Well, I always remember my dad as just being my dad, his wrestling character will always be second to that. But, him as the man he was, and him as the wrestler, I deeply miss him everyday. I carry and hold a lot of pride, honour, and respect because of my dad’s, and my family’s legacy, accomplishments, and impact they made in professional wrestling.
2. How does your wrestling family background impact your views on professional wrestling today?
To be honest I don’t watch wrestling today. Growing up watching it, and having it in my family and being so involved, I found a lot more imagination, characters, more fun was in wrestling in the 80’s and 90’s. It seemed to be a lot more enjoyable and better back in the 90’s then it does now. That’s just my opinion.
3. We have seen your brother, Harry, have a successful stint in the WWE and now is doing very well within the independent circuit. Have you ever thought about making the transition into the wrestling industry? After all it’s in your genes.
I’ve never had any interest whatsoever in being a diva or wrestler at all. If I were to ever make the transition, it would be like what Rene Young does with her doing interviews and WWE specials. I did go to college for TV, radio, and broadcasting. I also did internships at TV shows, and radio, so I do have background and experience being involved with TV/media. I don’t think my dad would’ve been too pleased if I went down the wrestling route, especially with him and my family knowing what my dreams and goals are in life, and they don’t involve wrestling. I also have seen a lot of negatives in wrestling in general, that have given me a bad taste. For that reason I have no interest in going down the diva or wrestling route, despite being brought up with it. I saw how much my dad gave for wrestling, and how he literally broke his back for the business, I can’t say I could ever do that for wrestling.

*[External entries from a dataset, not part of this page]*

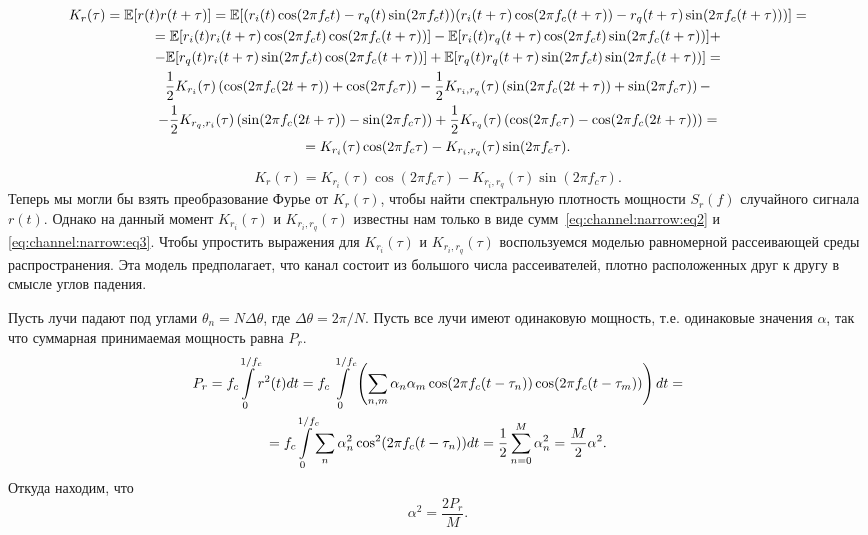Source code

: \documentclass{book}
\numberwithin{theorem}{chapter}
\numberwithin{statement}{chapter}
\numberwithin{lemma}{chapter}
\theoremstyle{definition}
\numberwithin{task}{chapter}
\theoremstyle{remark}
\numberwithin{example}{chapter}
\theoremstyle{definition}
\numberwithin{definition}{chapter}
\theoremstyle{remark}
\theoremstyle{remark}
\numberwithin{lyrics}{section}
\begin{document}
\begin{gather*}
K_r(\tau) = \mathbb{E}[r(t) r(t + \tau)] = \mathbb{E}[(r_i(t) \cos (2\pi f_c t) - r_q(t) \sin (2\pi f_c t))(r_i(t + \tau) \cos (2\pi f_c (t + \tau)) - r_q(t + \tau) \sin (2\pi f_c (t + \tau)))] = \\
= \mathbb{E}[r_i(t) r_i(t + \tau) \cos(2\pi f_c t) \cos(2\pi f_c (t + \tau))]  
- \mathbb{E}[r_i(t) r_q(t + \tau) \cos(2\pi f_c t) \sin (2 \pi f_c (t + \tau))] + \\
- \mathbb{E}[r_q(t) r_i(t + \tau) \sin(2\pi f_c t) \cos (2\pi f_c (t + \tau))] 
+ \mathbb{E}[r_q(t) r_q(t + \tau) \sin(2\pi f_c t) \sin (2 \pi f_c (t + \tau))] = \\
\frac{1}{2} K_{r_i}(\tau) \left(\cos(2\pi f_c (2 t + \tau)) + \cos(2\pi f_c \tau) \right) - 
\frac{1}{2} K_{r_i, r_q}(\tau) \left(\sin(2\pi f_c (2t + \tau)) + \sin(2\pi f_c \tau)\right) - \\
- \frac{1}{2}  K_{r_q, r_i}(\tau) \left(\sin (2\pi f_c(2t + \tau)) - \sin(2\pi f_c \tau)\right) +
 \frac{1}{2}  K_{r_q}(\tau) \left(\cos(2\pi f_c \tau) - \cos(2\pi f_c (2t + \tau))\right) = \\
 = K_{r_i}(\tau) \cos(2\pi f_c \tau) - K_{r_i, r_q}(\tau) \sin (2\pi f_c \tau).
\end{gather*}

\begin{equation}
\label{eq:channel:narrow:eq6}
K_r(\tau) = K_{r_i}(\tau) \cos(2\pi f_c \tau) - K_{r_i, r_q}(\tau) \sin (2\pi f_c \tau).
\end{equation}
Теперь мы могли бы взять преобразование Фурье от $K_r(\tau)$, чтобы найти спектральную плотность мощности $S_r(f)$ случайного сигнала $r(t)$. Однако на данный момент $K_{r_i}(\tau)$ и $K_{r_i, r_q}(\tau)$ известны нам только в виде сумм~\eqref{eq:channel:narrow:eq2} и \eqref{eq:channel:narrow:eq3}. Чтобы упростить выражения для $K_{r_i}(\tau)$ и $K_{r_i, r_q}(\tau)$ воспользуемся моделью равномерной рассеивающей среды распространения.  Эта модель предполагает, что канал состоит из большого числа рассеивателей, плотно расположенных друг к другу в смысле углов падения. 



Пусть лучи падают под углами $\theta_n = N \Delta \theta$, где $\Delta \theta = 2 \pi / N$. Пусть все лучи имеют одинаковую мощность, т.е. одинаковые значения $\alpha$, так что суммарная принимаемая мощность равна $P_r$. 
\begin{gather*}
P_r = f_c \Int_{0}^{\mathclap{1/f_c}} r^2(t) dt = f_c \Int_{0}^{1/f_c} \left(\Sum_{n, m} \alpha_n\alpha_m \cos(2\pi f_c (t - \tau_n))\cos(2\pi f_c (t - \tau_m))\right) dt = \\ = f_c \Int_{0}^{\mathclap{1/f_c}}  \Sum_n \alpha_n^2 \cos^2(2\pi f_c (t - \tau_n)) dt = \frac{1}{2} \Sum_{n=0}^M \alpha_n^2 = \frac{M}{2}\alpha^2. 
\end{gather*}
Откуда находим, что
$$
\alpha^2 = \frac{2 P_r}{M}.
$$
\end{document}

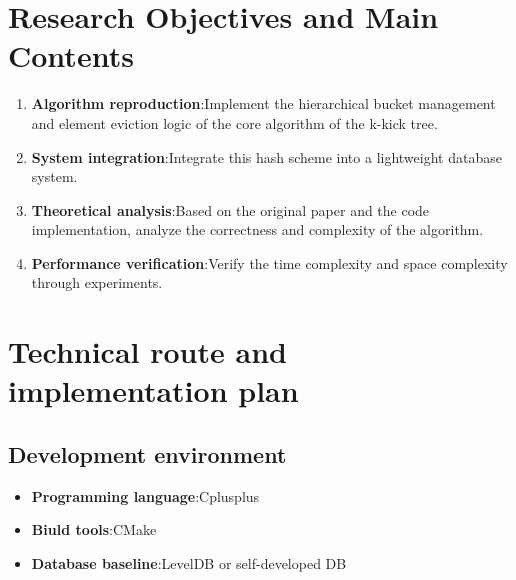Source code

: \documentclass[a4paper,12pt]{ctexart}
\begin{document}
\section{Research Objectives and Main Contents}

\begin{enumerate}
    \item \textbf{Algorithm reproduction}:Implement the hierarchical bucket management and element eviction logic of the core algorithm of the k-kick tree.
    \item \textbf{System integration}:Integrate this hash scheme into a lightweight database system.
    \item \textbf{Theoretical analysis}:Based on the original paper and the code implementation, analyze the correctness and complexity of the algorithm.
    \item \textbf{Performance verification}:Verify the time complexity and space complexity through experiments.
\end{enumerate}


\section{Technical route and implementation plan}

\subsection{Development environment}
\begin{itemize}
    \item \textbf{Programming language}:Cplusplus
    \item \textbf{Biuld tools}:CMake
    \item \textbf{Database baseline}:LevelDB or self-developed DB
\end{itemize}
\end{document}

4. What were your memories of the British Bulldog as a wrestler?
My favourite memories of my dad as a wrestler, would be his look for one. He had such a cool look being draped in all the red, white, and blue, Union Jack colours, and having the braids with the Union Jack coloured beads. I also liked, for my dad’s size, he could move like a smaller guy doing nip ups and flips into the ring posts. Of course, you gotta love Matilda the bulldog and Winston that made my dad stand out more, and is memorable to this day. I have many memories of watching my dad wrestle live while I’d be in the audience watching, and having so much fun cheering my dad on with the fans. One thing I remember about my dad outside of wrestling was, he’d never say no to someone for a picture or an autograph, and I remember walking into places and people just being in such awe of him. That was something I’d never forget, would be how much his fans loved him, and how he loved them back.

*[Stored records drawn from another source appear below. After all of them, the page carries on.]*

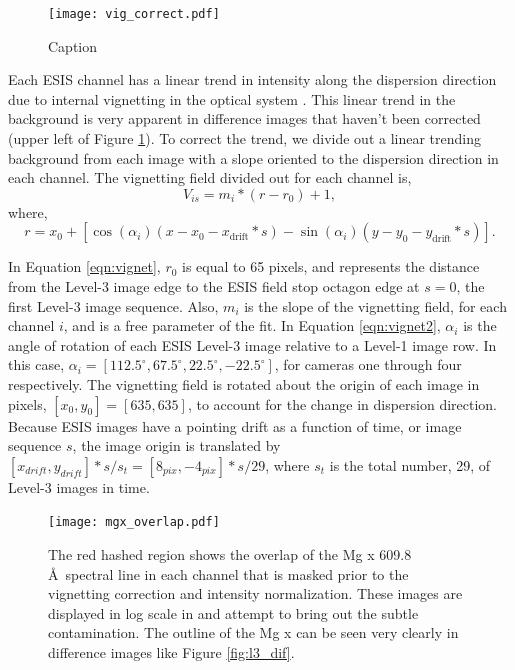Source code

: { 		\begin{figure}[htb!]
			\centering
			\texttt{[image: vig\_correct.pdf]}
			\caption{Caption}
			\label{fig:vig_correct}
		\end{figure}
	       	
        Each ESIS channel has a linear trend in intensity along the dispersion direction due to internal vignetting in the optical system \citep{ESIS}.
        This linear trend in the background is very apparent in difference images that haven't been corrected (upper left of Figure \ref{fig:vig_correct}).
        To correct the trend, we divide out a linear trending background from each image with a slope oriented to the dispersion direction in each channel.
        The vignetting field divided out for each channel is,
        \begin{equation}
            V_{is} = m_{i} * (r - r_0) + 1,
            \label{eqn:vignet}
        \end{equation}
       	where,
       	\begin{equation}
       		r = x_0 + [\cos(\alpha_i)(x-x_0-x_{\text{drift}}*s) - \sin(\alpha_i)(y-y_0-y_{\text{drift}}*s)].
        	\label{eqn:vignet2}
       	\end{equation}
       	
       	In Equation \ref{eqn:vignet}, $r_0$ is equal to 65 pixels, and represents the distance from the Level-3 image edge to the ESIS field stop octagon edge at $s = 0$, the first Level-3 image sequence.
       	Also, $m_{i}$ is the slope of the vignetting field, for each channel $i$, and is a free parameter of the fit.
        In Equation \ref{eqn:vignet2},  $\alpha_i$ is the angle of rotation of each ESIS Level-3 image relative to a Level-1 image row.
        In this case, $\alpha_i = [112.5^{\circ}, 67.5^{\circ}, 22.5^{\circ}, -22.5^{\circ}]$, for cameras one through four respectively.
        The vignetting field is rotated about the origin of each image in pixels, $[x_0, y_0] = [635,635]$, to account for the change in dispersion direction.
        Because ESIS images have a pointing drift as a function of time, or image sequence $s$, the image origin is translated by $[x_{drift},y_{drift}]*s/s_t = [8_{pix},-4_{pix}]*s/29$, where $s_t $ is the total number, 29, of Level-3 images in time.
        
        \begin{figure}[htb!]
        	\centering
        	\texttt{[image: mgx\_overlap.pdf]}
        	\caption{The red hashed region shows the overlap of the Mg {\sc x} 609.8 \AA \ spectral line in each channel that is masked prior to the vignetting correction and intensity normalization. These images are displayed in log scale in and attempt to bring out the subtle contamination.  The outline of the Mg {\sc x} can be seen very clearly in difference images like Figure \ref{fig:l3_dif}. }


\end{figure}}
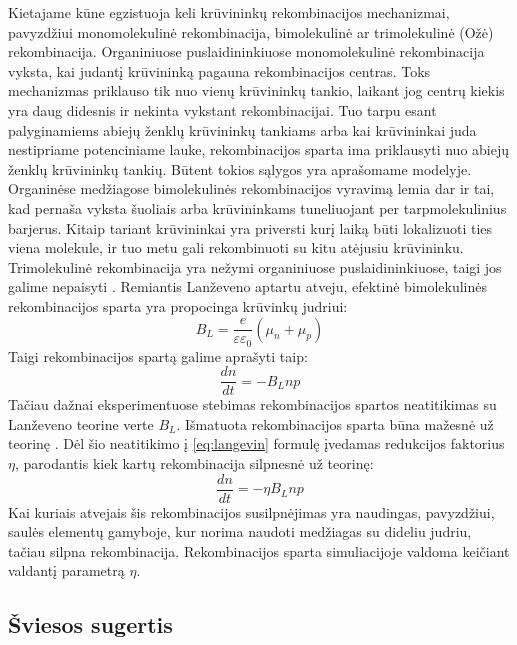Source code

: Kietajame kūne egzistuoja keli krūvininkų rekombinacijos mechanizmai, pavyzdžiui monomolekulinė rekombinacija, bimolekulinė ar trimolekulinė (Ožė) rekombinacija. Organiniuose puslaidininkiuose monomolekulinė rekombinacija vyksta, kai judantį krūvininką pagauna rekombinacijos centras. Toks mechanizmas priklauso tik nuo vienų krūvininkų tankio, laikant jog centrų kiekis yra daug didesnis ir nekinta vykstant rekombinacijai. Tuo tarpu esant palyginamiems abiejų ženklų krūvininkų tankiams arba kai krūvininkai juda nestipriame potenciniame lauke, rekombinacijos sparta ima priklausyti nuo abiejų ženklų krūvininkų tankių. Būtent tokios sąlygos yra aprašomame modelyje. Organinėse medžiagose bimolekulinės rekombinacijos vyravimą lemia dar ir tai, kad pernaša vyksta šuoliais arba krūvininkams tuneliuojant per tarpmolekulinius barjerus. Kitaip tariant krūvininkai yra priversti kurį laiką būti lokalizuoti ties viena molekule, ir tuo metu gali rekombinuoti su kitu atėjusiu krūvininku. Trimolekulinė rekombinacija yra nežymi organiniuose puslaidininkiuose, taigi jos galime nepaisyti \cite{juška:143303,juška:013303}.
Remiantis Lanževeno \cite{langevin} aptartu atveju, efektinė bimolekulinės rekombinacijos sparta yra propocinga krūvinkų judriui:
\begin{equation}
B_L=\frac{e}{\varepsilon \varepsilon_0}(\mu_n+\mu_p)
\end{equation}
Taigi rekombinacijos spartą galime aprašyti taip:
\begin{equation} \label{eq:langevin}
\frac{dn}{dt}=-B_L n p
\end{equation}
Tačiau dažnai eksperimentuose stebimas rekombinacijos spartos neatitikimas su Lanževeno teorine verte \(B_L\). Išmatuota rekombinacijos sparta būna mažesnė už teorinę \cite{juška:155202}. Dėl šio neatitikimo į \eqref{eq:langevin} formulę įvedamas redukcijos faktorius \(\eta\), parodantis kiek kartų rekombinacija silpnesnė už teorinę:
\begin{equation}
	\frac{dn}{dt}=-\eta B_L n p
\end{equation}
Kai kuriais atvejais šis rekombinacijos susilpnėjimas yra naudingas, pavyzdžiui, saulės elementų gamyboje, kur norima naudoti medžiagas su dideliu judriu, tačiau silpna rekombinacija.
Rekombinacijos sparta simuliacijoje valdoma keičiant valdantį parametrą \(\eta\).

\subsection{Šviesos sugertis}

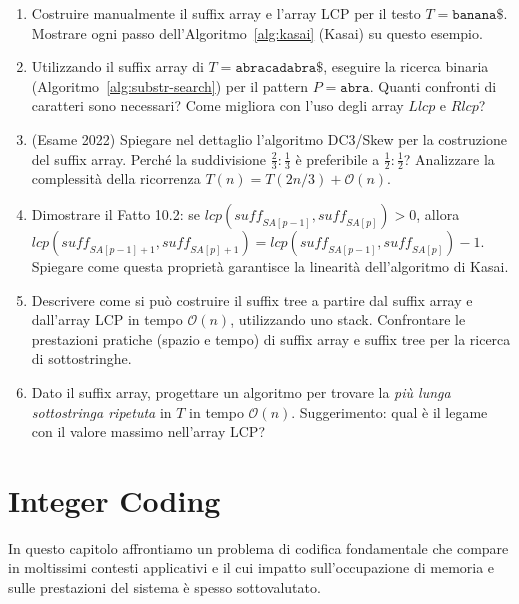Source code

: \documentclass[12pt, a4paper, oneside]{book}
\theoremstyle{plain}
\theoremstyle{definition}
\theoremstyle{remark}
\newcommand{\OO}[1]{\mathcal{O}\!\left(#1\right)}
\begin{document}
\begin{enumerate}
  \item Costruire manualmente il suffix array e l'array LCP per il testo $T = \texttt{banana\$}$. Mostrare ogni passo dell'Algoritmo~\ref{alg:kasai} (Kasai) su questo esempio.

  \item Utilizzando il suffix array di $T = \texttt{abracadabra\$}$, eseguire la ricerca binaria (Algoritmo~\ref{alg:substr-search}) per il pattern $P = \texttt{abra}$. Quanti confronti di caratteri sono necessari? Come migliora con l'uso degli array $\mathit{Llcp}$ e $\mathit{Rlcp}$?

  \item (Esame 2022) Spiegare nel dettaglio l'algoritmo DC3/Skew per la costruzione del suffix array. Perché la suddivisione $\frac{2}{3}:\frac{1}{3}$ è preferibile a $\frac{1}{2}:\frac{1}{2}$? Analizzare la complessità della ricorrenza $T(n) = T(2n/3) + \OO{n}$.

  \item Dimostrare il Fatto 10.2: se $lcp(\mathit{suff}_{SA[p-1]}, \mathit{suff}_{SA[p]}) > 0$, allora $lcp(\mathit{suff}_{SA[p-1]+1}, \mathit{suff}_{SA[p]+1}) = lcp(\mathit{suff}_{SA[p-1]}, \mathit{suff}_{SA[p]}) - 1$. Spiegare come questa proprietà garantisce la linearità dell'algoritmo di Kasai.

  \item Descrivere come si può costruire il suffix tree a partire dal suffix array e dall'array LCP in tempo $\OO{n}$, utilizzando uno stack. Confrontare le prestazioni pratiche (spazio e tempo) di suffix array e suffix tree per la ricerca di sottostringhe.

  \item Dato il suffix array, progettare un algoritmo per trovare la \emph{più lunga sottostringa ripetuta} in $T$ in tempo $\OO{n}$. Suggerimento: qual è il legame con il valore massimo nell'array LCP?
\end{enumerate}

\chapter{Integer Coding}
\label{ch:integer-coding}

In questo capitolo affrontiamo un problema di codifica fondamentale che compare in moltissimi contesti applicativi e il cui impatto sull'occupazione di memoria e sulle prestazioni del sistema è spesso sottovalutato.
\end{document}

5. Did you spend much time with your father whilst he was wrestling?
In my earliest years, my dad wasn’t home much. As I got older I understood better why he wasn’t home. I do remember calling random numbers on my parent’s house phone in their room, trying to call my dad, I remember my mom picked the phone up asking what I was doing, and then she realized I was trying to contact Davey. It didn’t work! But I tried. I was lucky to have been able to travel often with my mom and brother though to see my dad wrestle on events. It was also gave me a passion for travelling, since I had been travelling with my mom and Harry often seeing since I was a baby to see my dad wrestle. Growing up and to this day, my brother and I don’t refer to our dad as “dad” he was always Davey to us. Since my dad wasn’t home often, and we only really saw him on TV, the commentator would say “Davey Boy coming from the top rope.” Or “Davey just got tagged in.” For that, we just knew him as “Davey”, and always just referred to Davey as Davey. A lot of people find that weird, but it was what I knew.
6. Growing up did you realise how popular your Dad was?
Oh yes, I did. Everywhere we went my dad would get recognized by people young and old. All the kids in my class all wanted signed pictures of my dad, and some kids would wait with me while I’d be waiting for my parents to come pick me up to see if my dad would be the one to get me. All the magazines, photos, and dolls of my dad I’d see at my house, I always knew my dad was a big deal. I remember going to Disney world with my family when I was about four or five, and I was so excited to see Mickey Mouse there walking outside of the castle, and I remember that Mickey running up to my dad with a notepad and pen asking for my dad’s autograph. I remember thinking “Wow! Mickey Mouse wants Davey’s autograph?!!”
7. What’s your favourite British Bulldog match and why?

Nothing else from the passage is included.